There is a major problem occurring in Kingsway that many overlook: the treatment of those because of their clothes. These issues, specifically regarding harassment of people who have more alternative dressing or people who simply dress differently than what is perceived as “normal,” are not spoken about. The ridicule these students face is so normalized that alternative dressing people just “expect it.”  Some students were willing to talk about their feelings openly, while others wanted anonymity.

 Junior Samuel Fein stated “The school literally does nothing.. They will do everything for someone else but if it’s us they will do nothing and you can’t really do anything because it’s the head of the school.” The fact that a certain portion of our student body feels so underrepresented is, in a word, hypocritical of everything we claim that we pride ourselves in. The titles of “a family” or statement of ‘in this together” do not quite fit when some of our so-called “family” live in a constant state of anxiety and fear just simply walking through campus.

“Literally when we walk past the front of the bleachers people bark at us… We have had people throw stuff at us at lunch,” continued student Xen Polk.

“Kingsway I feel like is one of those places where it’s like half and half like it’s not like very umm.. easy to find the halfway point. It’s either you’re super on one side or you’re super on the other so… but yeah I know a lot of people that that stuff happens to a lot,” added junior Gabbie Lunt.

As a school, we are a very divided population whether it be politically,  honestly, or morally. While it is impossible to all collectively agree on every single principle of life, the one concept that it is crucial to agree upon is respect.

Yes, someone dressed differently than you. Yes, someone has different sexuality or different pronouns than you. Yes, someone looks different than you. But that doesn’t in any sense give you an invitation to make them feel uncomfortable with their own existence.“It’s kind of aggravating though because it seems like everyone just wants to like mess with you and like ruin your day just because you dress differently than them,” remarked student Dylan McCarthy. It’s time for some people to wake up and realize that it is 2021; people are people regardless of their gender identity, sexuality, race, style, regardless of anything. The fact that these aspects of human identity are still being discriminated against in a time when we have people traveling to space like it is normal is unbelievable. Both Kingsway and the world need to wake up and realize it isn’t the 1900s and there are people that don’t look like the status quo. 
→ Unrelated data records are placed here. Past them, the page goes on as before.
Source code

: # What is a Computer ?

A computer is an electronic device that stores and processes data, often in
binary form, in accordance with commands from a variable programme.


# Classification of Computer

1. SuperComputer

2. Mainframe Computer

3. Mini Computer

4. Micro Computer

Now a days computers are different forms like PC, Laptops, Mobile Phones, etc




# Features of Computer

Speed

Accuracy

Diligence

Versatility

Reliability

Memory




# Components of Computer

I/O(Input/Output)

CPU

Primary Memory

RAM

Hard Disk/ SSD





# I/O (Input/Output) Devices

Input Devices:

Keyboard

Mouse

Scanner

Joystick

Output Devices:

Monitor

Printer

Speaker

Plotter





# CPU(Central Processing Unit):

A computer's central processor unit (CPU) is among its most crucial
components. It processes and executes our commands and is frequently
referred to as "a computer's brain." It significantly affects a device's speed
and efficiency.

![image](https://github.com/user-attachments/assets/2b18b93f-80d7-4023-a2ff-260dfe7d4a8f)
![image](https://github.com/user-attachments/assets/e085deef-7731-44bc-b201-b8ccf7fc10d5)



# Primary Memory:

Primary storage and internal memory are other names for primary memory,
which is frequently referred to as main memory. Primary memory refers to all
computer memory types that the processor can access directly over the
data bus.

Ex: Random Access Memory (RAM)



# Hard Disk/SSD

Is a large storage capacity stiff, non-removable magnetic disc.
Most importantly,  students, teachers, and staff in the community need to realize that is okay for people to express themselves in different attire or make-up as long it does not disrupt anyone’s learning.

However, to say the entire school population is ignorant is unfair, as there are many people in Kingsway who truly do care about the wellbeing of the entire student body. For instance, a student who chose to remain anonymous added “I have been saying a lot of negative stuff, but a teacher that is really supportive is Mrs. D, the art teacher”. Samuel Fain agreed, stating that “Mrs. D and Ms. Wescott are two really supportive teachers who have done literally nothing but try to respect us and make us feel comfortable. So if any kids want their pronouns changed or need help with anything I recommend that they to go to Mrs. D because she is so open about it- she’s such an ally and she runs the GSA here.”

There is still so much people as a school, as a society, as a world need to work out, but it is nice to know that there are people out there that support people for who they truly are.